I’m running an event-sourced system with ~300 million entities, and I’m persisting events using the R2DBC plugin. In the log, I’m getting frequent messages that indicate unexpectedly long DB operations, e.g.
insert [Variant|1_d91439d5261ba186ddc0ddf2e3351291_9502fb2b89cb53c3ef24aed51ca09994] - getConnection took [464194] µs
insert [Variant|1_cff35e4413aceb4de82fe113f755451c_b42d35106898db1d2ecd262649c69f23] - DB call completed [2023-08-07T22:02:15.866209Z] in [1213377] µs
select eventsByPersistenceId [Parent|1_35bd1a5323e49022a8cca07e8e21e1f2] - Selected [2] rows in [1310022] µs
select highest seqNr [Parent|1_b2b064e73a2b764b895b5718a93745d1] - Selected [1] rows in [780619] µs
The high latency doesn’t seem to be related to the DB server: p99 latency there is below 1ms.
So, this has to be client-side, right? What exactly is happening? Is it something like the (completed) Future
s containing the results from the DB are not being scheduled to run on the CPU soon enough?
I’m running the Starvation Detector on all of the relevant dispatchers, and I do get the occasional warning, e.g.

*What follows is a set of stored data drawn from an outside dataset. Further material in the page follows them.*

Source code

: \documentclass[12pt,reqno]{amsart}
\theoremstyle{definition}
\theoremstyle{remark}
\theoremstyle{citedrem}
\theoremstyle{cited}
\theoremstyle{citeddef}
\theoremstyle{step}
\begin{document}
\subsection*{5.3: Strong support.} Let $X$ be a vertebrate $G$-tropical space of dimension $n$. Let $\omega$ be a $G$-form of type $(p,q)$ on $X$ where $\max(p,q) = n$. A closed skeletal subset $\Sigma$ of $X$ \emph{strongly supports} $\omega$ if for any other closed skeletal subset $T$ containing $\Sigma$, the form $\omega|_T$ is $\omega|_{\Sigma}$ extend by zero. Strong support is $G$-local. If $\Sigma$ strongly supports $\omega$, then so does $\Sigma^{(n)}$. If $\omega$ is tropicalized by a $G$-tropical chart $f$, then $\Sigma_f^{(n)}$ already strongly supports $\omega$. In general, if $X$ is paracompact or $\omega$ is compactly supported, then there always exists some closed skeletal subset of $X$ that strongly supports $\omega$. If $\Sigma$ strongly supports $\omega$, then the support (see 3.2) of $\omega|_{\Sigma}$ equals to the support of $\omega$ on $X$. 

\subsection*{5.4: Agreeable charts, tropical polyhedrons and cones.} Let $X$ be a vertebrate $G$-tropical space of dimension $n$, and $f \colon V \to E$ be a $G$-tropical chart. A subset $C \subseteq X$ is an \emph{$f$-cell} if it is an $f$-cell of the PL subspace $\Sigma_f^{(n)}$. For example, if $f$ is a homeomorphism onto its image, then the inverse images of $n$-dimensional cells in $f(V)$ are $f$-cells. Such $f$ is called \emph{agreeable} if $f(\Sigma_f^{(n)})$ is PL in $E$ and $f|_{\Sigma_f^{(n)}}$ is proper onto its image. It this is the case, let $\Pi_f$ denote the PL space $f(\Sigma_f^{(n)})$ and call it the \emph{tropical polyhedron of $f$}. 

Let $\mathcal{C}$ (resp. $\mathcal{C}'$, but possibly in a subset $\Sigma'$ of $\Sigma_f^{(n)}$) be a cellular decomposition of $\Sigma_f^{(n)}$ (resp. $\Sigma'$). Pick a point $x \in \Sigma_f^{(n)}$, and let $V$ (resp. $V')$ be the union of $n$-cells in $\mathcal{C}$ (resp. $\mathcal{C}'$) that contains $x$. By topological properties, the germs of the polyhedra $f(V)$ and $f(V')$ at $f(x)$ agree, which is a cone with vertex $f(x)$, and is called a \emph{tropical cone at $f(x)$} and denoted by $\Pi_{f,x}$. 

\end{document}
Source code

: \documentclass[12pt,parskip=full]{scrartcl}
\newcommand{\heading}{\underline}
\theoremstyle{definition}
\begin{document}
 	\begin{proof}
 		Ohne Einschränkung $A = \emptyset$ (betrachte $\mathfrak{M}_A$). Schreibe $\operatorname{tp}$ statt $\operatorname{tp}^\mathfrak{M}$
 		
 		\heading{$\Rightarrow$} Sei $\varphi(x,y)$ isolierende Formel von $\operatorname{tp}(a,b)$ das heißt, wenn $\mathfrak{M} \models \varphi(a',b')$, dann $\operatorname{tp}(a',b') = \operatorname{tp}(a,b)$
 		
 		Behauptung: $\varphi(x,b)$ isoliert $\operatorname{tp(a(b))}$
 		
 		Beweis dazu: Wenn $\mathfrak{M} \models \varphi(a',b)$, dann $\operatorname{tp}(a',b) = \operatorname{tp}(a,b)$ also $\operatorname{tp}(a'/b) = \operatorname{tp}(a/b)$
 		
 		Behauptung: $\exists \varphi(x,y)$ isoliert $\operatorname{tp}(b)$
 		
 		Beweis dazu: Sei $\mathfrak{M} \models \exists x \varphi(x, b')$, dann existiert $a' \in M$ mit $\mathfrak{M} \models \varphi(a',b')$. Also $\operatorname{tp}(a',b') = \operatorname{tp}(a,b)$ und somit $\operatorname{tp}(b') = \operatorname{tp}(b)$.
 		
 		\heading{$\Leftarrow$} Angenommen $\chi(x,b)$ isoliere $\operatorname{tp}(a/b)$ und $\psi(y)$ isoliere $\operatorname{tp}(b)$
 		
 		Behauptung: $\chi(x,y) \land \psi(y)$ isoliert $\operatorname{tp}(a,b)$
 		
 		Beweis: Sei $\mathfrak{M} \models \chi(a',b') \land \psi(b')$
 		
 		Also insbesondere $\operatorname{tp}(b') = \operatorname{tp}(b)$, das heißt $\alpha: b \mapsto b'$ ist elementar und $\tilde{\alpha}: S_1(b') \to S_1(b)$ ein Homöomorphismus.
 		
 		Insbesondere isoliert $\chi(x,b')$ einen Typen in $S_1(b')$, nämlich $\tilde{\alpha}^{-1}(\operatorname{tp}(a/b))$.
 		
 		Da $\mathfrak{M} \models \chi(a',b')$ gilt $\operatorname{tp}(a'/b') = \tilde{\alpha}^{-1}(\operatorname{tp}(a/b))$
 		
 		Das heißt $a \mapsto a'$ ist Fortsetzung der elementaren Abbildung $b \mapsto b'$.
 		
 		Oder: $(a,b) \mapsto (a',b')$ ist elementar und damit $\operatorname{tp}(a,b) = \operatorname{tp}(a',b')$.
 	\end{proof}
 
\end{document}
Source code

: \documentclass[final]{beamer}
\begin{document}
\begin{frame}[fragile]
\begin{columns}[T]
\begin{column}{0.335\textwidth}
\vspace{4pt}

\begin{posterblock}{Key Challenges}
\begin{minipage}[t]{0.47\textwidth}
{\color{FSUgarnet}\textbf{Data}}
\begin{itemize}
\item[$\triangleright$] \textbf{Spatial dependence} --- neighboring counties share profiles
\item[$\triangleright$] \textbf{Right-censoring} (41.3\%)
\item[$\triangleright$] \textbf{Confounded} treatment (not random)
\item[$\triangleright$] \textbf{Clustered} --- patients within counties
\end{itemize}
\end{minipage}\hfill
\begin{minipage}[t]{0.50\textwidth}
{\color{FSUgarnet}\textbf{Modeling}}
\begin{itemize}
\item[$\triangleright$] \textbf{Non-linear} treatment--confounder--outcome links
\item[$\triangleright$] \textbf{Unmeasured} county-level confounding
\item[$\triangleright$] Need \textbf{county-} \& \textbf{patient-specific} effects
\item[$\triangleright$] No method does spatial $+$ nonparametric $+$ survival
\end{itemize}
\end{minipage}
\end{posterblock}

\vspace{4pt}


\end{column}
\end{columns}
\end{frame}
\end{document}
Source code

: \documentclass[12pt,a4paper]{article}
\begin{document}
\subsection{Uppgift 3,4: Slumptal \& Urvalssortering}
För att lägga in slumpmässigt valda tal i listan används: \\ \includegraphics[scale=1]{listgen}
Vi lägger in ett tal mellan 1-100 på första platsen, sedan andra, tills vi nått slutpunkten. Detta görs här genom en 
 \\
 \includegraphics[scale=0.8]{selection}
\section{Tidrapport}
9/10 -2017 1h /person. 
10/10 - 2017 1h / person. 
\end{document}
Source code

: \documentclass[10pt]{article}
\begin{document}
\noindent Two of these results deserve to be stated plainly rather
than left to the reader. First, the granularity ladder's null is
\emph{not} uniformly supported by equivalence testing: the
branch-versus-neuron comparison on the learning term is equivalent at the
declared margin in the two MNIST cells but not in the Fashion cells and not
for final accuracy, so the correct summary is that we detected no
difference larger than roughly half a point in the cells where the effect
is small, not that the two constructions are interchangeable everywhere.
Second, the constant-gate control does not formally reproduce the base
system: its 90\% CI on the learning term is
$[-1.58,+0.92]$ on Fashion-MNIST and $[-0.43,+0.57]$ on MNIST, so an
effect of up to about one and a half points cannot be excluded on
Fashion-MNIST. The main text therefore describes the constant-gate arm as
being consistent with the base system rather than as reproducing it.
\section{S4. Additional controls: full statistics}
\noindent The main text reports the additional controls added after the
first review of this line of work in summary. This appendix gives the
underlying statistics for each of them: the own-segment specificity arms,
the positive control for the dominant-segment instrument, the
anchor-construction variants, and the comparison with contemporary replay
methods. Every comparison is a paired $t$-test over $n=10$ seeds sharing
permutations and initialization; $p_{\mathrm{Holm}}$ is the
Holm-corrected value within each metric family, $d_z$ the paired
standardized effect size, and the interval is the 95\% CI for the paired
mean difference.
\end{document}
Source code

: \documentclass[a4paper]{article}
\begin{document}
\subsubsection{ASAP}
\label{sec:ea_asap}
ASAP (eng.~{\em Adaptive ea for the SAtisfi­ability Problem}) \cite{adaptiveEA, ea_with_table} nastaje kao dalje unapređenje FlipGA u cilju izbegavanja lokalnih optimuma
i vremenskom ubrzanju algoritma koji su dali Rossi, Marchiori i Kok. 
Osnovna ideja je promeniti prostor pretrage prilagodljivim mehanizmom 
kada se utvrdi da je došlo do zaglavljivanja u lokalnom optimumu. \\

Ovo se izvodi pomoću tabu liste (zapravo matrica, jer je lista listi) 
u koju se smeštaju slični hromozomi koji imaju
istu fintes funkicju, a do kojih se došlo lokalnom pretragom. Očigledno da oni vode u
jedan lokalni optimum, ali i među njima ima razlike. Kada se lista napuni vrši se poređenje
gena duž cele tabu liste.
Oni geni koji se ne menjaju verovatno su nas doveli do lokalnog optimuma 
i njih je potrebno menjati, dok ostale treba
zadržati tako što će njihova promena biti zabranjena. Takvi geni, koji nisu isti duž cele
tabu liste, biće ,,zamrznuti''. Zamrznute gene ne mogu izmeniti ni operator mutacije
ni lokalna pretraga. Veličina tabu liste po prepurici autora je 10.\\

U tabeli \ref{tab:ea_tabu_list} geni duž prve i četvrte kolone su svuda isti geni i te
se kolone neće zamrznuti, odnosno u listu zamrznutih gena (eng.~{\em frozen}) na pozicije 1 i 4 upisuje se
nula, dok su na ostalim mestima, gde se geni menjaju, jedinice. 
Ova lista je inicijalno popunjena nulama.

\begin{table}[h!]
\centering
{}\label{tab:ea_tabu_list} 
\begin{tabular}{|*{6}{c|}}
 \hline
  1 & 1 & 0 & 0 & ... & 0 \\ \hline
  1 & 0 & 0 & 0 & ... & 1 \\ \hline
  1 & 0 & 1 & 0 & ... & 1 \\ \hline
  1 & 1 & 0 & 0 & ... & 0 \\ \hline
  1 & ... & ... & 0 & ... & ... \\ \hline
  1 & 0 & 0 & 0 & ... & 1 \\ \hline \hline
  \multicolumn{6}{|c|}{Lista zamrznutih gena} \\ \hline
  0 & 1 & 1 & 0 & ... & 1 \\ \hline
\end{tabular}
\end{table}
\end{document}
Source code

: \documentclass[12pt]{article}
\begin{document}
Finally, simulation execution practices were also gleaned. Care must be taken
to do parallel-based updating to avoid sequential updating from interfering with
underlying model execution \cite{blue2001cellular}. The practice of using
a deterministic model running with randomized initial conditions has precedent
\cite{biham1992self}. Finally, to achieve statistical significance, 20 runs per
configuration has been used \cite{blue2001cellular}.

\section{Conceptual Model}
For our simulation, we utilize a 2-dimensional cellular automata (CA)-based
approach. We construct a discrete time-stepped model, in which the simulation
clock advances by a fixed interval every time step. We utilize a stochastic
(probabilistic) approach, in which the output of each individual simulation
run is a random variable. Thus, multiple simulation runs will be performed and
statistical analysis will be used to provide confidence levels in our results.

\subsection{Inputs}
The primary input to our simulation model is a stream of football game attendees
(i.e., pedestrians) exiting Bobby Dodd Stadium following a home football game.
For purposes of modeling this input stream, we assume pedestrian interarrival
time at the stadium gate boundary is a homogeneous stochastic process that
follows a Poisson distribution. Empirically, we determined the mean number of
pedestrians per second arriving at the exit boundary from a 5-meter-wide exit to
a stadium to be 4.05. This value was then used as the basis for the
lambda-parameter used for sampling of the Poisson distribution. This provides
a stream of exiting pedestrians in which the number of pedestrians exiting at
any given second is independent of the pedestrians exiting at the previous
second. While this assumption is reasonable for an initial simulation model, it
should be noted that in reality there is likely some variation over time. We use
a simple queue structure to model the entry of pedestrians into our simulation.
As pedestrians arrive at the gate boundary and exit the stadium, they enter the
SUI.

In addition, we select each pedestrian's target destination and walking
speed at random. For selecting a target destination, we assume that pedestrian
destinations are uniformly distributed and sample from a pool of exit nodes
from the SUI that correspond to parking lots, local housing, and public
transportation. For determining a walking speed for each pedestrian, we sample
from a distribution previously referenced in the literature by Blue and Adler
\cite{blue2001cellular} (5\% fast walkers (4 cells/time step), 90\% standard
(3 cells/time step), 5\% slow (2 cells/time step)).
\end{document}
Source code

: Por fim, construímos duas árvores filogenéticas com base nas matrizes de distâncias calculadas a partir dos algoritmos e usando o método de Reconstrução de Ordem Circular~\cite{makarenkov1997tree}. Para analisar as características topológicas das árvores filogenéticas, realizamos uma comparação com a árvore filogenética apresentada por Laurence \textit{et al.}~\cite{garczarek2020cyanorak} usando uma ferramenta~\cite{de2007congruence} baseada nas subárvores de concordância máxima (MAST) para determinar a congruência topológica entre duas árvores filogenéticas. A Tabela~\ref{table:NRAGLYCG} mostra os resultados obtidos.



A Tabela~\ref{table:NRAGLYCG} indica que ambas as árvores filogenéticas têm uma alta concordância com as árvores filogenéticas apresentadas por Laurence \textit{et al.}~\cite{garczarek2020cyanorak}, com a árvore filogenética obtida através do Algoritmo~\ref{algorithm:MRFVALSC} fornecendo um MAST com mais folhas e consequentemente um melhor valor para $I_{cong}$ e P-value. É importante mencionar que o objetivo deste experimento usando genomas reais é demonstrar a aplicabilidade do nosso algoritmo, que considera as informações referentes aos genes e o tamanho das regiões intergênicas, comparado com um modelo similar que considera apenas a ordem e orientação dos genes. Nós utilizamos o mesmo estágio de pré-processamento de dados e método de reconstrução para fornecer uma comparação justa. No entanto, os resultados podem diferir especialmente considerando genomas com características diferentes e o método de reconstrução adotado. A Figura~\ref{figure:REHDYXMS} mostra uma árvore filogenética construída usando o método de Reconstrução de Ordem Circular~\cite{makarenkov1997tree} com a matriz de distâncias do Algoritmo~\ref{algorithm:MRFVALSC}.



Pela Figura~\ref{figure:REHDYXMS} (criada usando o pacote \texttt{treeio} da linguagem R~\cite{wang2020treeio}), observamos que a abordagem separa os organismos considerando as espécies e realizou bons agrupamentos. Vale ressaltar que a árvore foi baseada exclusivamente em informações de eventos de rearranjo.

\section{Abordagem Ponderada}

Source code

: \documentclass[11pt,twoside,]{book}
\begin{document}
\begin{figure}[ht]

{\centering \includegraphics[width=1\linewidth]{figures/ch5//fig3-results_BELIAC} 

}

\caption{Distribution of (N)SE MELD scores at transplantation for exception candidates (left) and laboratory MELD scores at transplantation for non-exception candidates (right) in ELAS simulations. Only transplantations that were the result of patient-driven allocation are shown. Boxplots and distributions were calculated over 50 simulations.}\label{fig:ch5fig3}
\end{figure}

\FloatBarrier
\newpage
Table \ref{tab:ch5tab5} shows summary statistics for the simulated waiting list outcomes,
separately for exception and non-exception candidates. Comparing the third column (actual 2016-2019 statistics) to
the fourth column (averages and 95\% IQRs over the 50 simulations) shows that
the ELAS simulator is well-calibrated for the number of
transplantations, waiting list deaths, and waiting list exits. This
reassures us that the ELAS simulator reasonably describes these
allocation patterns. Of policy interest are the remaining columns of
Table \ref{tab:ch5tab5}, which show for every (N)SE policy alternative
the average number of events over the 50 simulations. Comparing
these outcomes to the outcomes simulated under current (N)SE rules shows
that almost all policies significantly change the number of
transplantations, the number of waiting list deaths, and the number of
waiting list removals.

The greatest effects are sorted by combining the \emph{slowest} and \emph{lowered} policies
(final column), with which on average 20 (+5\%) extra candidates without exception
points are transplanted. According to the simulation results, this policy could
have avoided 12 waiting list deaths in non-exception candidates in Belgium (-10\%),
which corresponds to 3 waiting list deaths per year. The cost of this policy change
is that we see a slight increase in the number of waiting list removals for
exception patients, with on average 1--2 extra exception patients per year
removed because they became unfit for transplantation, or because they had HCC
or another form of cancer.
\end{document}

Exceedingly long scheduling time on ExecutionContext Dispatcher[command-hub.dispatchers.persistence]. Starvation detector task was only executed after 499 ms which is longer than the warning threshold of 100 milliseconds. This might be a sign of thread, CPU, or dispatcher starvation. This can be caused by blocking calls, CPU overload, GC, or overlong work units.
Among those 4 causes, this seems like CPU overload, because I’ve been pretty careful to avoid the other 3. In situations like these, is the solution to either a) throw more compute resources at the problem, or b) decrease parallelism to a level that the current compute resources can handle?
I guess I’m using this post as a sounding board for my own conclusion. But also, maybe I’m missing something or am flat-out wrong. Any insight is appreciated.